Peringatan tersebut disampaikan melalui kampanye publik yang berisi pesan jelas: “Melanggar Hukum, Ada Sanksinya!”. Pembakaran hutan dan lahan diketahui membawa dampak buruk berantai: merusak keseimbangan lingkungan, mengganggu kesehatan masyarakat akibat asap, mengancam keberadaan satwa liar, serta merugikan ekonomi dan kenyamanan warga luas.

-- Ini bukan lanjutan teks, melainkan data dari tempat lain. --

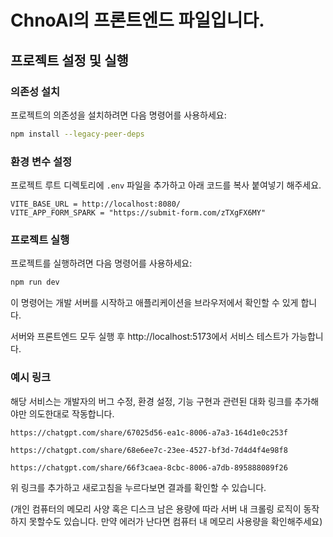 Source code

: # ChnoAI의 프론트엔드 파일입니다.
## 프로젝트 설정 및 실행

### 의존성 설치

프로젝트의 의존성을 설치하려면 다음 명령어를 사용하세요:

```bash
npm install --legacy-peer-deps
```

### 환경 변수 설정

프로젝트 루트 디렉토리에 `.env` 파일을 추가하고 아래 코드를 복사 붙여넣기 해주세요.

```env
VITE_BASE_URL = http://localhost:8080/
VITE_APP_FORM_SPARK = "https://submit-form.com/zTXgFX6MY"
```

### 프로젝트 실행

프로젝트를 실행하려면 다음 명령어를 사용하세요:

```bash
npm run dev
```

이 명령어는 개발 서버를 시작하고 애플리케이션을 브라우저에서 확인할 수 있게 합니다.

서버와 프론트엔드 모두 실행 후 http://localhost:5173에서 서비스 테스트가 가능합니다.

### 예시 링크
해당 서비스는 개발자의 버그 수정, 환경 설정, 기능 구현과 관련된 대화 링크를 추가해야만 의도한대로 작동합니다.


```
https://chatgpt.com/share/67025d56-ea1c-8006-a7a3-164d1e0c253f
```
```
https://chatgpt.com/share/68e6ee7c-23ee-4527-bf3d-7d4d4f4e98f8
```
```
https://chatgpt.com/share/66f3caea-8cbc-8006-a7db-895888089f26
```



위 링크를 추가하고 새로고침을 누르다보면 결과를 확인할 수 있습니다.

(개인 컴퓨터의 메모리 사양 혹은 디스크 남은 용량에 따라 서버 내 크롤링 로직이 동작하지 못할수도 있습니다. 만약 에러가 난다면 컴퓨터 내 메모리 사용량을 확인해주세요) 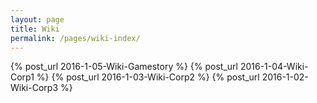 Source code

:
 ```yaml
---
layout: page
title: Wiki
permalink: /pages/wiki-index/
---
```


{% post_url 2016-1-05-Wiki-Gamestory %}
{% post_url 2016-1-04-Wiki-Corp1 %}
{% post_url 2016-1-03-Wiki-Corp2 %}
{% post_url 2016-1-02-Wiki-Corp3 %}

Secara hukum, larangan ini tertuang dalam Undang-Undang Nomor 32 Tahun 2009 tentang Perlindungan dan Pengelolaan Lingkungan Hidup serta Undang-Undang Nomor 41 Tahun 1999 tentang Kehutanan. Bagi pelaku yang terbukti sengaja membakar hutan atau lahan, ancaman hukumannya sangat berat:
- Berdasarkan Pasal 108 UU No. 32/2009: Pidana penjara paling singkat 3 tahun dan paling lama 10 tahun, serta denda minimal Rp 3 miliar hingga maksimal Rp 10 miliar.
- Berdasarkan Pasal 78 UU No. 41/1999: Pidana penjara hingga 15 tahun dan denda mencapai Rp 5 miliar.
Pemerintah Kabupaten Sukabumi mengajak seluruh elemen masyarakat untuk turut menjaga kawasan hutan dan lahan, serta tidak melakukan pembakaran dengan alasan apa pun. Jika menemukan titik api atau aktivitas pembakaran, masyarakat diminta segera melapor melalui layanan WhatsApp yang telah disiapkan agar dapat ditangani dengan cepat.
“Jangan bakar hutan dan lahan, demi lingkungan, kesehatan, dan masa depan kita bersama,” tegas imbauan tersebut.
Langkah ini diambil sebagai upaya nyata menjaga kelestarian hutan sebagai paru-paru daerah, mewujudkan Sukabumi yang aman dari bencana kebakaran, serta mewujudkan visi daerah yang maju, sejahtera, dan berkelanjutan.